Lapadula «Vivo un sogno Ma spero che sia solo l'inizio»

Mario Tenerani

Firenze E' arrivato nel grande calcio relativamente tardi, ma Gianluca Lapadula a 26 anni vive un sogno. La sua Gardaland si chiama Milan, i rossoneri gli hanno offerto la serie A. E ora c'è pure un supplemento di gioia: la Nazionale. L'azzurro è arrivato all'improvviso e lui si vuole godere tutto: «Che momento felice - ha detto ieri la punta rossonera a Coverciano -, io ci do dentro, darò sempre il massimo, sono solo all'inizio».

Il percorso è partito: «Il momento positivo del Milan mi ha aiutato. In vita mia ho girato tanto, ora che ci sono arrivato, spero di restare qui dove sono». Ma per scalare una montagna bisogna essere determinati e Lapadula pare avere questa grande qualità: «Sì, è proprio la determinazione la cosa principale che ho. Ho sempre fatto così e mi comporterò allo stesso modo anche adesso che sono sbarcato in serie A. Penso che nel massimo campionato questo sia l'approccio giusto».
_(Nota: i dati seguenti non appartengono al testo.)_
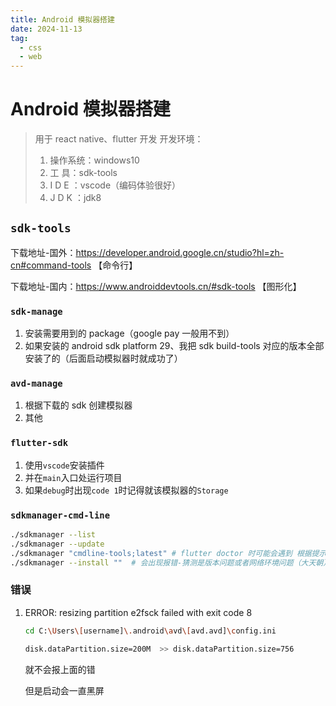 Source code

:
 ```yaml
---
title: Android 模拟器搭建
date: 2024-11-13
tag:
  - css
  - web
---
```


# Android 模拟器搭建

> 用于 react native、flutter 开发
> 开发环境：
>
> 1.  操作系统：windows10
> 2.  工 具：sdk-tools
> 3.  I D E ：vscode（编码体验很好）
> 4.  J D K ：jdk8

## `sdk-tools`

下载地址-国外：https://developer.android.google.cn/studio?hl=zh-cn#command-tools 【命令行】

下载地址-国内：https://www.androiddevtools.cn/#sdk-tools 【图形化】

### `sdk-manage`

1. 安装需要用到的 package（google pay 一般用不到）
2. 如果安装的 android sdk platform 29、我把 sdk build-tools 对应的版本全部安装了的（后面启动模拟器时就成功了）

### `avd-manage`

1. 根据下载的 sdk 创建模拟器
2. 其他

### `flutter-sdk`

1. 使用`vscode`安装插件
2. 并在`main`入口处运行项目
3. 如果`debug`时出现`code 1`时记得就该模拟器的`Storage`

### `sdkmanager-cmd-line`

```sh
./sdkmanager --list
./sdkmanager --update
./sdkmanager "cmdline-tools;latest" # flutter doctor 时可能会遇到 根据提示 不要带--install执行就ok
./sdkmanager --install ""  # 会出现报错-猜测是版本问题或者网络环境问题（大天朝）
```

### 错误

1.  ERROR: resizing partition e2fsck failed with exit code 8

    ```sh
    cd C:\Users\[username]\.android\avd\[avd.avd]\config.ini

    disk.dataPartition.size=200M  >> disk.dataPartition.size=756
    ```

    就不会报上面的错

    但是启动会一直黑屏
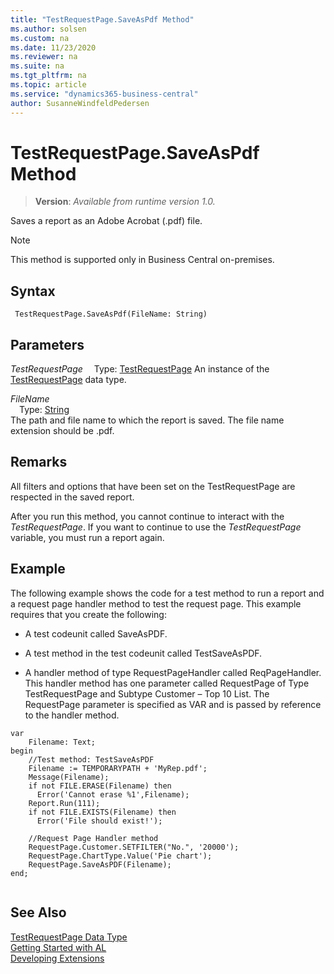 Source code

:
 ```yaml
---
title: "TestRequestPage.SaveAsPdf Method"
ms.author: solsen
ms.custom: na
ms.date: 11/23/2020
ms.reviewer: na
ms.suite: na
ms.tgt_pltfrm: na
ms.topic: article
ms.service: "dynamics365-business-central"
author: SusanneWindfeldPedersen
---
```

[//]: # (START>DO_NOT_EDIT)
[//]: # (IMPORTANT:Do not edit any of the content between here and the END>DO_NOT_EDIT.)
[//]: # (Any modifications should be made in the .xml files in the ModernDev repo.)
# TestRequestPage.SaveAsPdf Method
> **Version**: _Available from runtime version 1.0._

Saves a report as an Adobe Acrobat (.pdf) file.

> [!NOTE]
> This method is supported only in Business Central on-premises.

## Syntax
```
 TestRequestPage.SaveAsPdf(FileName: String)
```
## Parameters
*TestRequestPage*
&emsp;Type: [TestRequestPage](testrequestpage-data-type.md)
An instance of the [TestRequestPage](testrequestpage-data-type.md) data type.

*FileName*  
&emsp;Type: [String](../string/string-data-type.md)  
The path and file name to which the report is saved. The file name extension should be .pdf.  



[//]: # (IMPORTANT: END>DO_NOT_EDIT)

## Remarks  
 All filters and options that have been set on the TestRequestPage are respected in the saved report.  
  
 After you run this method, you cannot continue to interact with the *TestRequestPage*. If you want to continue to use the *TestRequestPage* variable, you must run a report again.  
  
## Example  
 The following example shows the code for a test method to run a report and a request page handler method to test the request page. This example requires that you create the following:  
  
-   A test codeunit called SaveAsPDF. 
<!--Links For more information, see [How to: Create Test Codeunits and Test Methods](devenv-How-to--Create-Test-Codeunits-and-Test-Methods.md).-->  
  
-   A test method in the test codeunit called TestSaveAsPDF. 
<!--Links For more information, see [How to: Create Test Codeunits and Test Methods](devenv-How-to--Create-Test-Codeunits-and-Test-Methods.md).-->  
  
-   A handler method of type RequestPageHandler called ReqPageHandler. This handler method has one parameter called RequestPage of Type TestRequestPage and Subtype Customer – Top 10 List. The RequestPage parameter is specified as VAR and is passed by reference to the handler method. 
<!--Links For more information, see [How to: Create Handler Methods](devenv-How-to--Create-Handler-Methods.md). --> 
  
```  
var
    Filename: Text;
begin
    //Test method: TestSaveAsPDF  
    Filename := TEMPORARYPATH + 'MyRep.pdf';  
    Message(Filename);  
    if not FILE.ERASE(Filename) then  
      Error('Cannot erase %1',Filename);  
    Report.Run(111);  
    if not FILE.EXISTS(Filename) then  
      Error('File should exist!');  
      
    //Request Page Handler method  
    RequestPage.Customer.SETFILTER("No.", '20000');  
    RequestPage.ChartType.Value('Pie chart');  
    RequestPage.SaveAsPDF(Filename);  
end;
  
```  

## See Also
[TestRequestPage Data Type](testrequestpage-data-type.md)  
[Getting Started with AL](../../devenv-get-started.md)  
[Developing Extensions](../../devenv-dev-overview.md) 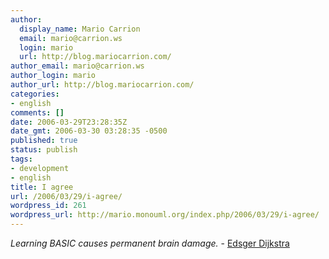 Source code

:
 ```yaml
---
author:
  display_name: Mario Carrion
  email: mario@carrion.ws
  login: mario
  url: http://blog.mariocarrion.com/
author_email: mario@carrion.ws
author_login: mario
author_url: http://blog.mariocarrion.com/
categories:
- english
comments: []
date: 2006-03-29T23:28:35Z
date_gmt: 2006-03-30 03:28:35 -0500
published: true
status: publish
tags:
- development
- english
title: I agree
url: /2006/03/29/i-agree/
wordpress_id: 261
wordpress_url: http://mario.monouml.org/index.php/2006/03/29/i-agree/
---
```


<p><em>Learning BASIC causes permanent brain damage.</em> - <a href="http://en.wikipedia.org/wiki/Edsger_Dijkstra">Edsger Dijkstra</a></p>
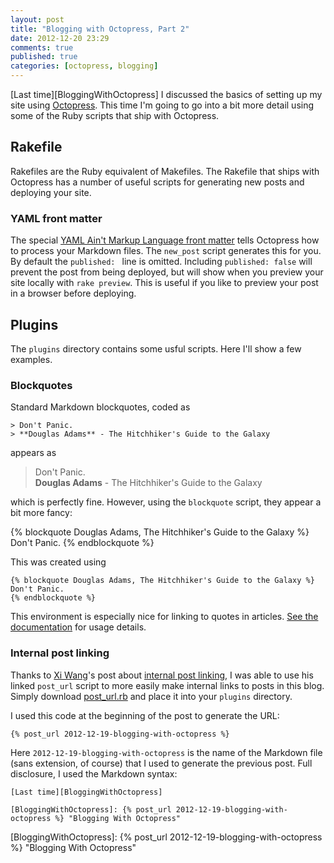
 ```yaml
---
layout: post
title: "Blogging with Octopress, Part 2"
date: 2012-12-20 23:29
comments: true
published: true
categories: [octopress, blogging]
---
```


[Last time][BloggingWithOctopress] I discussed the basics of setting up my site using [Octopress][Octopress]. This time I'm going to go into a bit more detail using some of the Ruby scripts that ship with Octopress. 

## Rakefile ##

Rakefiles are the Ruby equivalent of Makefiles. The Rakefile that ships with Octopress has a number of useful scripts for generating new posts and deploying your site.

### YAML front matter ###

The special [YAML Ain't Markup Language front matter][YAMLFrontMatter] tells Octopress how to process your Markdown files. The ``new_post`` script generates this for you. By default the ``published: `` line is omitted. Including ``published: false`` will prevent the post from being deployed, but will show when you preview your site locally with ``rake preview``. This is useful if you like to preview your post in a browser before deploying.

## Plugins ##

The ``plugins`` directory contains some usful scripts. Here I'll show a few examples. 

### Blockquotes ###

Standard Markdown blockquotes, coded as

    > Don't Panic.   
    > **Douglas Adams** - The Hitchhiker's Guide to the Galaxy

appears as

> Don't Panic.  
> **Douglas Adams** - The Hitchhiker's Guide to the Galaxy

which is perfectly fine. However, using the ``blockquote`` script, they appear a bit more fancy:

{% blockquote Douglas Adams, The Hitchhiker's Guide to the Galaxy %}
Don't Panic.
{% endblockquote %}

This was created using

    {% blockquote Douglas Adams, The Hitchhiker's Guide to the Galaxy %}
    Don't Panic.
    {% endblockquote %}

This environment is especially nice for linking to quotes in articles. [See the documentation][OctopressBlockquote] for usage details.
    

### Internal post linking ###

Thanks to [Xi Wang][XiWang]'s post about [internal post linking][InternalPostLinking], I was able to use his linked ``post_url`` script to more easily make internal links to posts in this blog. Simply download [post_url.rb][post_url] and place it into your ``plugins`` directory.

I used this code at the beginning of the post to generate the URL:

    {% post_url 2012-12-19-blogging-with-octopress %}

Here ``2012-12-19-blogging-with-octopress`` is the name of the Markdown file (sans extension, of course) that I used to generate the previous post. Full disclosure, I used the Markdown syntax:

    [Last time][BloggingWithOctopress]

    [BloggingWithOctopress]: {% post_url 2012-12-19-blogging-with-octopress %} "Blogging With Octopress"







[BloggingWithOctopress]: {% post_url 2012-12-19-blogging-with-octopress %} "Blogging With Octopress"

[Octopress]: http://octopress.org/ "Octopress"

[InternalPostLinking]: http://kqueue.org/blog/2012/01/05/hello-world/#internal-post-linking "Internal Post Linking"

[XiWang]: http://kqueue.org "Xi Wang"

[post_url]: https://raw.github.com/michael-groble/jekyll/fix_post_url/lib/jekyll/tags/post_url.rb "post_url Script"

[OctopressBlockquote]: http://octopress.org/docs/plugins/blockquote "Blockquote - Octopress"

[YAMLFrontMatter]: https://github.com/mojombo/jekyll/wiki/yaml-front-matter "YAML Front Matter" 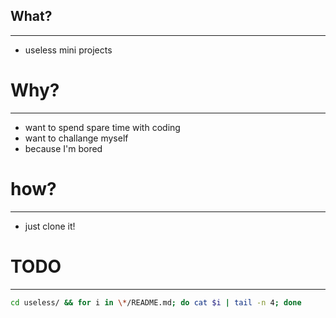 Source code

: ## What?
---
- useless mini projects

# Why?
---
- want to spend spare time with coding
- want to challange myself
- because I'm bored

# how?
---
- just clone it!

# TODO
---

```bash
cd useless/ && for i in \*/README.md; do cat $i | tail -n 4; done
```




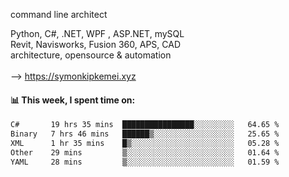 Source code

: command line architect

Python, C#, .NET, WPF , ASP.NET, mySQL <br>
Revit, Navisworks, Fusion 360, APS, CAD <br>
architecture, opensource & automation<br>
<br>
--> https://symonkipkemei.xyz

#### 📊 This week, I spent time on:
<!--START_SECTION:waka-->

```txt
C#       19 hrs 35 mins  ████████████████░░░░░░░░░   64.65 %
Binary   7 hrs 46 mins   ██████▒░░░░░░░░░░░░░░░░░░   25.65 %
XML      1 hr 35 mins    █▒░░░░░░░░░░░░░░░░░░░░░░░   05.28 %
Other    29 mins         ▒░░░░░░░░░░░░░░░░░░░░░░░░   01.64 %
YAML     28 mins         ▒░░░░░░░░░░░░░░░░░░░░░░░░   01.59 %
```

<!--END_SECTION:waka-->
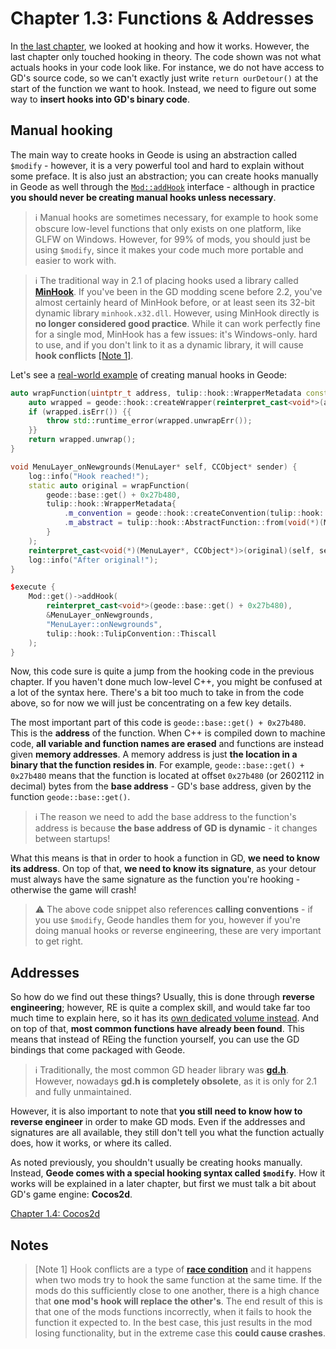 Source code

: # Chapter 1.3: Functions & Addresses

In [the last chapter](/handbook/vol1/chap1_2.md), we looked at hooking and how it works. However, the last chapter only touched hooking in theory. The code shown was not what actuals hooks in your code look like. For instance, we do not have access to GD's source code, so we can't exactly just write `return ourDetour()` at the start of the function we want to hook. Instead, we need to figure out some way to **insert hooks into GD's binary code**.

## Manual hooking

The main way to create hooks in Geode is using an abstraction called `$modify` - however, it is a very powerful tool and hard to explain without some preface. It is also just an abstraction; you can create hooks manually in Geode as well through the [`Mod::addHook`](/classes/geode/Mod#addHook) interface - although in practice **you should never be creating manual hooks unless necessary**.

> :information_source: Manual hooks are sometimes necessary, for example to hook some obscure low-level functions that only exists on one platform, like GLFW on Windows. However, for 99% of mods, you should just be using `$modify`, since it makes your code much more portable and easier to work with.

> :information_source: The traditional way in 2.1 of placing hooks used a library called [**MinHook**](https://github.com/TsudaKageyu/minhook). If you've been in the GD modding scene before 2.2, you've almost certainly heard of MinHook before, or at least seen its 32-bit dynamic library `minhook.x32.dll`. However, using MinHook directly is **no longer considered good practice**. While it can work perfectly fine for a single mod, MinHook has a few issues: it's Windows-only. hard to use, and if you don't link to it as a dynamic library, it will cause **hook conflicts** [[Note 1]](#notes).

Let's see a [real-world example](/tutorials/manualhooks) of creating manual hooks in Geode:
```cpp
auto wrapFunction(uintptr_t address, tulip::hook::WrapperMetadata const& metadata) {
	auto wrapped = geode::hook::createWrapper(reinterpret_cast<void*>(address), metadata);
	if (wrapped.isErr()) {{
		throw std::runtime_error(wrapped.unwrapErr());
	}}
	return wrapped.unwrap();
}

void MenuLayer_onNewgrounds(MenuLayer* self, CCObject* sender) {
    log::info("Hook reached!");
	static auto original = wrapFunction(
        geode::base::get() + 0x27b480,
        tulip::hook::WrapperMetadata{
            .m_convention = geode::hook::createConvention(tulip::hook::TulipConvention::Thiscall),
            .m_abstract = tulip::hook::AbstractFunction::from(void(*)(MenuLayer*, CCObject*)),
        }
    );
    reinterpret_cast<void(*)(MenuLayer*, CCObject*)>(original)(self, sender);
    log::info("After original!");
}

$execute {
    Mod::get()->addHook(
        reinterpret_cast<void*>(geode::base::get() + 0x27b480),
        &MenuLayer_onNewgrounds,
        "MenuLayer::onNewgrounds",
        tulip::hook::TulipConvention::Thiscall
    );
}
```

Now, this code sure is quite a jump from the hooking code in the previous chapter. If you haven't done much low-level C++, you might be confused at a lot of the syntax here. There's a bit too much to take in from the code above, so for now we will just be concentrating on a few key details.

The most important part of this code is `geode::base::get() + 0x27b480`. This is the **address** of the function. When C++ is compiled down to machine code, **all variable and function names are erased** and functions are instead given **memory addresses**. A memory address is just **the location in a binary that the function resides in**. For example, `geode::base::get() + 0x27b480` means that the function is located at offset `0x27b480` (or 2602112 in decimal) bytes from the **base address** - GD's base address, given by the function `geode::base::get()`.

> :information_source: The reason we need to add the base address to the function's address is because **the base address of GD is dynamic** - it changes between startups!

What this means is that in order to hook a function in GD, **we need to know its address**. On top of that, **we need to know its signature**, as your detour must always have the same signature as the function you're hooking - otherwise the game will crash!

> :warning: The above code snippet also references **calling conventions** - if you use `$modify`, Geode handles them for you, however if you're doing manual hooks or reverse engineering, these are very important to get right.

## Addresses

So how do we find out these things? Usually, this is done through **reverse engineering**; however, RE is quite a complex skill, and would take far too much time to explain here, so it has its [own dedicated volume instead](https://docs.geode-sdk.org/handbook/vol2/chap2_1). And on top of that, **most common functions have already been found**. This means that instead of REing the function yourself, you can use the GD bindings that come packaged with Geode.

> :information_source: Traditionally, the most common GD header library was [**gd.h**](https://github.com/HJfod/gd.h). However, nowadays **gd.h is completely obsolete**, as it is only for 2.1 and fully unmaintained.

However, it is also important to note that **you still need to know how to reverse engineer** in order to make GD mods. Even if the addresses and signatures are all available, they still don't tell you what the function actually does, how it works, or where its called.

As noted previously, you shouldn't usually be creating hooks manually. Instead, **Geode comes with a special hooking syntax called `$modify`**. How it works will be explained in a later chapter, but first we must talk a bit about GD's game engine: **Cocos2d**.

[Chapter 1.4: Cocos2d](/handbook/vol1/chap1_4.md)

## Notes

> [Note 1] Hook conflicts are a type of [**race condition**](https://en.m.wikipedia.org/wiki/Race_condition) and it happens when two mods try to hook the same function at the same time. If the mods do this sufficiently close to one another, there is a high chance that **one mod's hook will replace the other's**. The end result of this is that one of the mods functions incorrectly, when it fails to hook the function it expected to. In the best case, this just results in the mod losing functionality, but in the extreme case this **could cause crashes**.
Ma il sogno è restare aggrappato alla maglia rossonera. Di gavetta ne ha fatta tanta. Tanti chilometri in cerca della stazione definitiva: «Ho girato tante squadre anche grazie al Parma che mi ha spedito in prestito. Adesso spero di trovare tranquillità nel Milan». La condizione ora è ottimale dopo un avvio stagionale con qualche acciacco: «Mi sono ripreso bene fisicamente, spero che nel resto dell'annata le cose funzionino». Un grazie particolare va ad Adriano Galliani che nei giorni scorsi aveva espresso lodi pubbliche per Lapadula: «Devo ringraziarlo - ha detto l'attaccante -, ha speso davvero delle belle parole per me. Cerco di ritagliarmi lo spazio all'interno di una grande squadra come il Milan nella quale ci sono giocatori molto forti».

Ultima battuta sull'altro colore del sogno, l'azzurro: «Questo è un gruppo molto unito, si percepisce d'impatto. Sono arrivato a 26 anni in Nazionale, vedremo. Certo, essere qui, non può che regalarmi grande gioia».